> **Saved entries**:

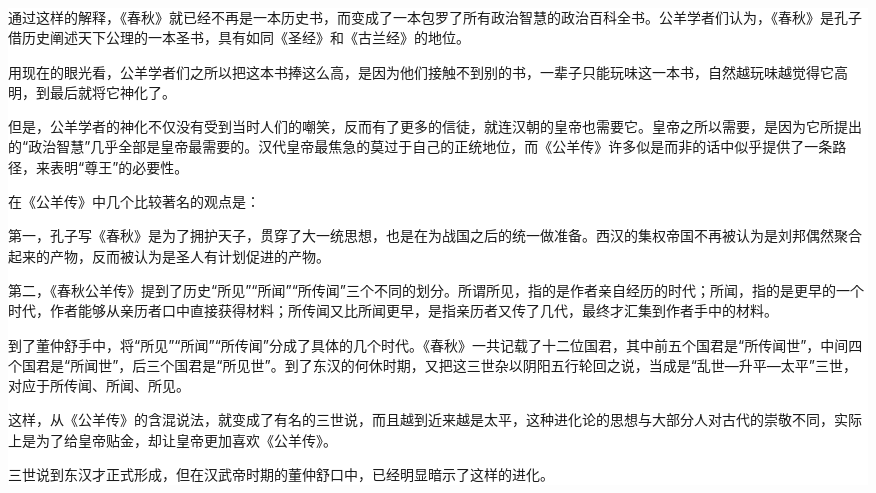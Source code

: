 通过这样的解释，《春秋》就已经不再是一本历史书，而变成了一本包罗了所有政治智慧的政治百科全书。公羊学者们认为，《春秋》是孔子借历史阐述天下公理的一本圣书，具有如同《圣经》和《古兰经》的地位。

用现在的眼光看，公羊学者们之所以把这本书捧这么高，是因为他们接触不到别的书，一辈子只能玩味这一本书，自然越玩味越觉得它高明，到最后就将它神化了。

但是，公羊学者的神化不仅没有受到当时人们的嘲笑，反而有了更多的信徒，就连汉朝的皇帝也需要它。皇帝之所以需要，是因为它所提出的“政治智慧”几乎全部是皇帝最需要的。汉代皇帝最焦急的莫过于自己的正统地位，而《公羊传》许多似是而非的话中似乎提供了一条路径，来表明“尊王”的必要性。

在《公羊传》中几个比较著名的观点是：

第一，孔子写《春秋》是为了拥护天子，贯穿了大一统思想，也是在为战国之后的统一做准备。西汉的集权帝国不再被认为是刘邦偶然聚合起来的产物，反而被认为是圣人有计划促进的产物。

第二，《春秋公羊传》提到了历史“所见”“所闻”“所传闻”三个不同的划分。所谓所见，指的是作者亲自经历的时代；所闻，指的是更早的一个时代，作者能够从亲历者口中直接获得材料；所传闻又比所闻更早，是指亲历者又传了几代，最终才汇集到作者手中的材料。

到了董仲舒手中，将“所见”“所闻”“所传闻”分成了具体的几个时代。《春秋》一共记载了十二位国君，其中前五个国君是“所传闻世”，中间四个国君是“所闻世”，后三个国君是“所见世”。到了东汉的何休时期，又把这三世杂以阴阳五行轮回之说，当成是“乱世—升平—太平”三世，对应于所传闻、所闻、所见。

这样，从《公羊传》的含混说法，就变成了有名的三世说，而且越到近来越是太平，这种进化论的思想与大部分人对古代的崇敬不同，实际上是为了给皇帝贴金，却让皇帝更加喜欢《公羊传》。

三世说到东汉才正式形成，但在汉武帝时期的董仲舒口中，已经明显暗示了这样的进化。

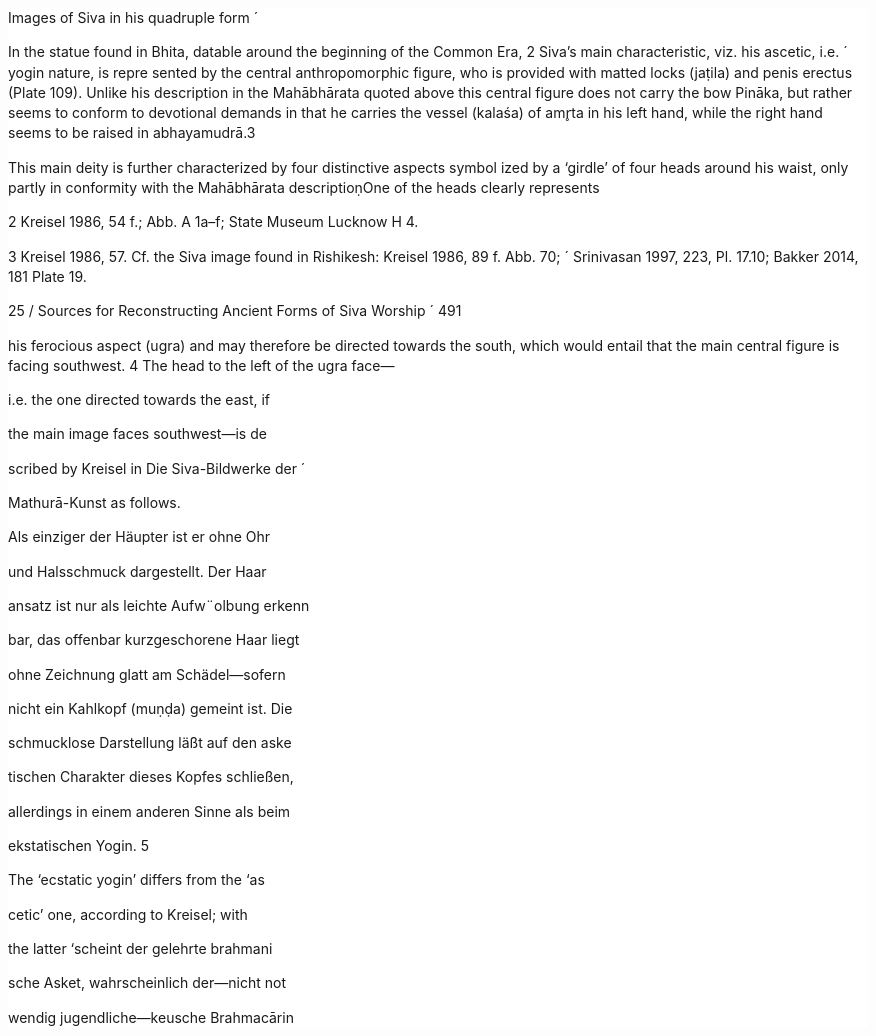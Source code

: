 Images of Siva in his quadruple form ´ 

In the statue found in Bhita, datable around the beginning of the Common Era, 2 Siva’s main characteristic, viz. his ascetic, i.e. ´ yogin nature, is repre sented by the central anthropomorphic figure, who is provided with matted locks (jaṭila) and penis erectus (Plate 109). Unlike his description in the Mahābhārata quoted above this central figure does not carry the bow Pināka, but rather seems to conform to devotional demands in that he carries the vessel (kalaśa) of amr̥ta in his left hand, while the right hand seems to be raised in abhayamudrā.3 

This main deity is further characterized by four distinctive aspects symbol ized by a ‘girdle’ of four heads around his waist, only partly in conformity with the Mahābhārata descriptioṇOne of the heads clearly represents 

2 Kreisel 1986, 54 f.; Abb. A 1a–f; State Museum Lucknow H 4. 

3 Kreisel 1986, 57. Cf. the Siva image found in Rishikesh: Kreisel 1986, 89 f. Abb. 70; ´ Srinivasan 1997, 223, Pl. 17.10; Bakker 2014, 181 Plate 19. 





25 / Sources for Reconstructing Ancient Forms of Siva Worship ´ 491 

his ferocious aspect (ugra) and may therefore be directed towards the south, which would entail that the main central figure is facing southwest. 4 The head to the left of the ugra face— 

i.e. the one directed towards the east, if   

the main image faces southwest—is de 

scribed by Kreisel in Die Siva-Bildwerke der ´ 

Mathurā-Kunst as follows. 

Als einziger der Häupter ist er ohne Ohr 

und Halsschmuck dargestellt. Der Haar 

ansatz ist nur als leichte Aufw¨olbung erkenn 

bar, das offenbar kurzgeschorene Haar liegt 

ohne Zeichnung glatt am Schädel—sofern 

nicht ein Kahlkopf (muṇḍa) gemeint ist. Die 

schmucklose Darstellung läßt auf den aske 

tischen Charakter dieses Kopfes schließen, 

allerdings in einem anderen Sinne als beim 

ekstatischen Yogin. 5 

The ‘ecstatic yogin’ differs from the ‘as 

cetic’ one, according to Kreisel; with 

the latter ‘scheint der gelehrte brahmani 

sche Asket, wahrscheinlich der—nicht not 

wendig jugendliche—keusche Brahmacārin 
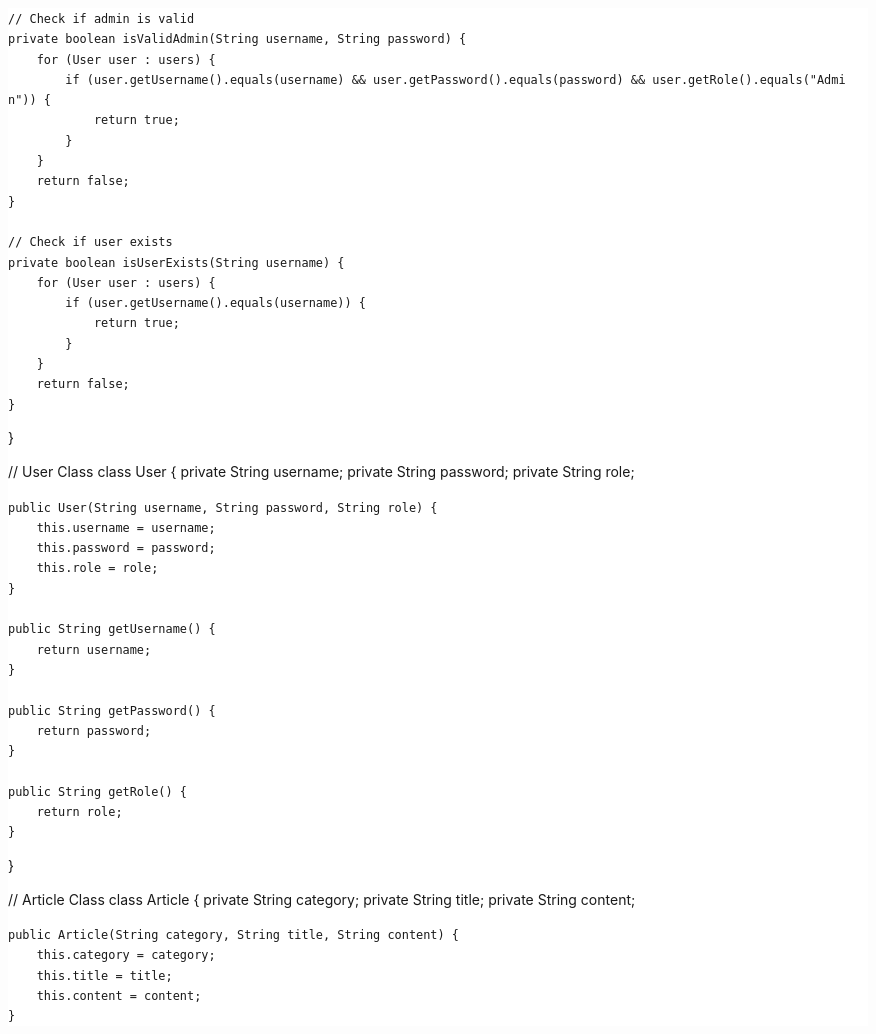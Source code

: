     // Check if admin is valid
    private boolean isValidAdmin(String username, String password) {
        for (User user : users) {
            if (user.getUsername().equals(username) && user.getPassword().equals(password) && user.getRole().equals("Admin")) {
                return true;
            }
        }
        return false;
    }

    // Check if user exists
    private boolean isUserExists(String username) {
        for (User user : users) {
            if (user.getUsername().equals(username)) {
                return true;
            }
        }
        return false;
    }
}

// User Class
class User {
    private String username;
    private String password;
    private String role;

    public User(String username, String password, String role) {
        this.username = username;
        this.password = password;
        this.role = role;
    }

    public String getUsername() {
        return username;
    }

    public String getPassword() {
        return password;
    }

    public String getRole() {
        return role;
    }
}

// Article Class
class Article {
    private String category;
    private String title;
    private String content;

    public Article(String category, String title, String content) {
        this.category = category;
        this.title = title;
        this.content = content;
    }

> **Problem**: Write out exactly the stretch of lines that begins with the line containing "sche Asket, wahrscheinlich der—nicht not" and ends with the last line of the records above, leaving out the pictures.

> **Solution for this problem**:
sche Asket, wahrscheinlich der—nicht not 

wendig jugendliche—keusche Brahmacārin 
Source code

:     // Check if admin is valid
    private boolean isValidAdmin(String username, String password) {
        for (User user : users) {
            if (user.getUsername().equals(username) && user.getPassword().equals(password) && user.getRole().equals("Admin")) {
                return true;
            }
        }
        return false;
    }

    // Check if user exists
    private boolean isUserExists(String username) {
        for (User user : users) {
            if (user.getUsername().equals(username)) {
                return true;
            }
        }
        return false;
    }
}

// User Class
class User {
    private String username;
    private String password;
    private String role;

    public User(String username, String password, String role) {
        this.username = username;
        this.password = password;
        this.role = role;
    }

    public String getUsername() {
        return username;
    }

    public String getPassword() {
        return password;
    }

    public String getRole() {
        return role;
    }
}

// Article Class
class Article {
    private String category;
    private String title;
    private String content;

    public Article(String category, String title, String content) {
        this.category = category;
        this.title = title;
        this.content = content;
    }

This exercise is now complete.